═════ DATA PROVIDED ═════

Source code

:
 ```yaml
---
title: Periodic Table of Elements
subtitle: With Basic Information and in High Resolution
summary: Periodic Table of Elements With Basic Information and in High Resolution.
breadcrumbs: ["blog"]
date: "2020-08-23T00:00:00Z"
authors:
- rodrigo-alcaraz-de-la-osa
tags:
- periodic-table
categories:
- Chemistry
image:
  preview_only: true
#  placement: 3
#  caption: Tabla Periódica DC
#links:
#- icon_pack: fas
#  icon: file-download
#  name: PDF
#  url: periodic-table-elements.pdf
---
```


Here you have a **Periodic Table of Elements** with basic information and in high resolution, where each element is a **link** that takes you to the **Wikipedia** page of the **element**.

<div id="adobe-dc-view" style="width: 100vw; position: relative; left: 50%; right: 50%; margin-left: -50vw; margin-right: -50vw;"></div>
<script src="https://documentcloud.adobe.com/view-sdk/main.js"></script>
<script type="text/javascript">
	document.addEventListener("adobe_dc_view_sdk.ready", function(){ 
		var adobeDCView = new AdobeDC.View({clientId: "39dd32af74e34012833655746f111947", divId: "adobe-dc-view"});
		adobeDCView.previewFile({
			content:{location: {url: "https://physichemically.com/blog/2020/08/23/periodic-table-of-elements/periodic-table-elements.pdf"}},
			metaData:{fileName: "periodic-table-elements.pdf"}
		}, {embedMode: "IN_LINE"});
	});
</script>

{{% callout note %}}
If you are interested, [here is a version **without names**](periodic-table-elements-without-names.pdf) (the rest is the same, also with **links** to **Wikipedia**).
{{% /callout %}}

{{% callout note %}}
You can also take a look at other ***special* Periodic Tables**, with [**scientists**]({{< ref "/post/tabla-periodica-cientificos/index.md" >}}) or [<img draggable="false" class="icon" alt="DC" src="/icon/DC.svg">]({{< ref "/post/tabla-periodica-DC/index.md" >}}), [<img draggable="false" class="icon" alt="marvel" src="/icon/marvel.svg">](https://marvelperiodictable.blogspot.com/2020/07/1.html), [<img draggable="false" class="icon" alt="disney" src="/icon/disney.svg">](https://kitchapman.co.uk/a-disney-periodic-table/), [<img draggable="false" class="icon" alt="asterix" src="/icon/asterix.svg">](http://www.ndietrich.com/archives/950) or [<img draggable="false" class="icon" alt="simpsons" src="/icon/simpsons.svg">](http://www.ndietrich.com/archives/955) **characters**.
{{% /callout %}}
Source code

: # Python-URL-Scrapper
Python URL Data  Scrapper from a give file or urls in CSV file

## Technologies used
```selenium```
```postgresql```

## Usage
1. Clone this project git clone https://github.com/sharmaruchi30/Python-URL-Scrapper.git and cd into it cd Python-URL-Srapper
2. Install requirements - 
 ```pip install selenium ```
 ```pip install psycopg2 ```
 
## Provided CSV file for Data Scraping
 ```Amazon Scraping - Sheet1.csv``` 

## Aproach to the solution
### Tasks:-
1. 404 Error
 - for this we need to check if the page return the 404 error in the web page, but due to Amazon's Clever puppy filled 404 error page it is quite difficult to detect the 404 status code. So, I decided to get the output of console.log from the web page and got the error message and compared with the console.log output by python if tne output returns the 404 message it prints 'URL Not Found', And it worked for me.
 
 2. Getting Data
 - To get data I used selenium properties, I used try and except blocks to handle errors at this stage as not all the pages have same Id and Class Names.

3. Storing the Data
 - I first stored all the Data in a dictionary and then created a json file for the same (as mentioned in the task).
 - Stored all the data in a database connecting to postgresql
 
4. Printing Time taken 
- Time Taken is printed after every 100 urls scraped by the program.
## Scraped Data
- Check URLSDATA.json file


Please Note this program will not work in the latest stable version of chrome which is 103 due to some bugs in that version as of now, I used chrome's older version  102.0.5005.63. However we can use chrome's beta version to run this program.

═════

Your reply should contain each entry, copied without alteration.

» **WORKED SOLUTION**:
Source code

:
 ```yaml
---
title: Periodic Table of Elements
subtitle: With Basic Information and in High Resolution
summary: Periodic Table of Elements With Basic Information and in High Resolution.
breadcrumbs: ["blog"]
date: "2020-08-23T00:00:00Z"
authors:
- rodrigo-alcaraz-de-la-osa
tags:
- periodic-table
categories:
- Chemistry
image:
  preview_only: true
#  placement: 3
#  caption: Tabla Periódica DC
#links:
#- icon_pack: fas
#  icon: file-download
#  name: PDF
#  url: periodic-table-elements.pdf
---
```


Here you have a **Periodic Table of Elements** with basic information and in high resolution, where each element is a **link** that takes you to the **Wikipedia** page of the **element**.

<div id="adobe-dc-view" style="width: 100vw; position: relative; left: 50%; right: 50%; margin-left: -50vw; margin-right: -50vw;"></div>
<script src="https://documentcloud.adobe.com/view-sdk/main.js"></script>
<script type="text/javascript">
	document.addEventListener("adobe_dc_view_sdk.ready", function(){ 
		var adobeDCView = new AdobeDC.View({clientId: "39dd32af74e34012833655746f111947", divId: "adobe-dc-view"});
		adobeDCView.previewFile({
			content:{location: {url: "https://physichemically.com/blog/2020/08/23/periodic-table-of-elements/periodic-table-elements.pdf"}},
			metaData:{fileName: "periodic-table-elements.pdf"}
		}, {embedMode: "IN_LINE"});
	});
</script>

{{% callout note %}}
If you are interested, [here is a version **without names**](periodic-table-elements-without-names.pdf) (the rest is the same, also with **links** to **Wikipedia**).
{{% /callout %}}

{{% callout note %}}
You can also take a look at other ***special* Periodic Tables**, with [**scientists**]({{< ref "/post/tabla-periodica-cientificos/index.md" >}}) or [<img draggable="false" class="icon" alt="DC" src="/icon/DC.svg">]({{< ref "/post/tabla-periodica-DC/index.md" >}}), [<img draggable="false" class="icon" alt="marvel" src="/icon/marvel.svg">](https://marvelperiodictable.blogspot.com/2020/07/1.html), [<img draggable="false" class="icon" alt="disney" src="/icon/disney.svg">](https://kitchapman.co.uk/a-disney-periodic-table/), [<img draggable="false" class="icon" alt="asterix" src="/icon/asterix.svg">](http://www.ndietrich.com/archives/950) or [<img draggable="false" class="icon" alt="simpsons" src="/icon/simpsons.svg">](http://www.ndietrich.com/archives/955) **characters**.
{{% /callout %}}
Source code

: # Python-URL-Scrapper
Python URL Data  Scrapper from a give file or urls in CSV file

## Technologies used
```selenium```
```postgresql```

## Usage
1. Clone this project git clone https://github.com/sharmaruchi30/Python-URL-Scrapper.git and cd into it cd Python-URL-Srapper
2. Install requirements - 
 ```pip install selenium ```
 ```pip install psycopg2 ```
 
## Provided CSV file for Data Scraping
 ```Amazon Scraping - Sheet1.csv``` 

## Aproach to the solution
### Tasks:-
1. 404 Error
 - for this we need to check if the page return the 404 error in the web page, but due to Amazon's Clever puppy filled 404 error page it is quite difficult to detect the 404 status code. So, I decided to get the output of console.log from the web page and got the error message and compared with the console.log output by python if tne output returns the 404 message it prints 'URL Not Found', And it worked for me.
 
 2. Getting Data
 - To get data I used selenium properties, I used try and except blocks to handle errors at this stage as not all the pages have same Id and Class Names.

3. Storing the Data
 - I first stored all the Data in a dictionary and then created a json file for the same (as mentioned in the task).
 - Stored all the data in a database connecting to postgresql
 
4. Printing Time taken 
- Time Taken is printed after every 100 urls scraped by the program.
## Scraped Data
- Check URLSDATA.json file


Please Note this program will not work in the latest stable version of chrome which is 103 due to some bugs in that version as of now, I used chrome's older version  102.0.5005.63. However we can use chrome's beta version to run this program.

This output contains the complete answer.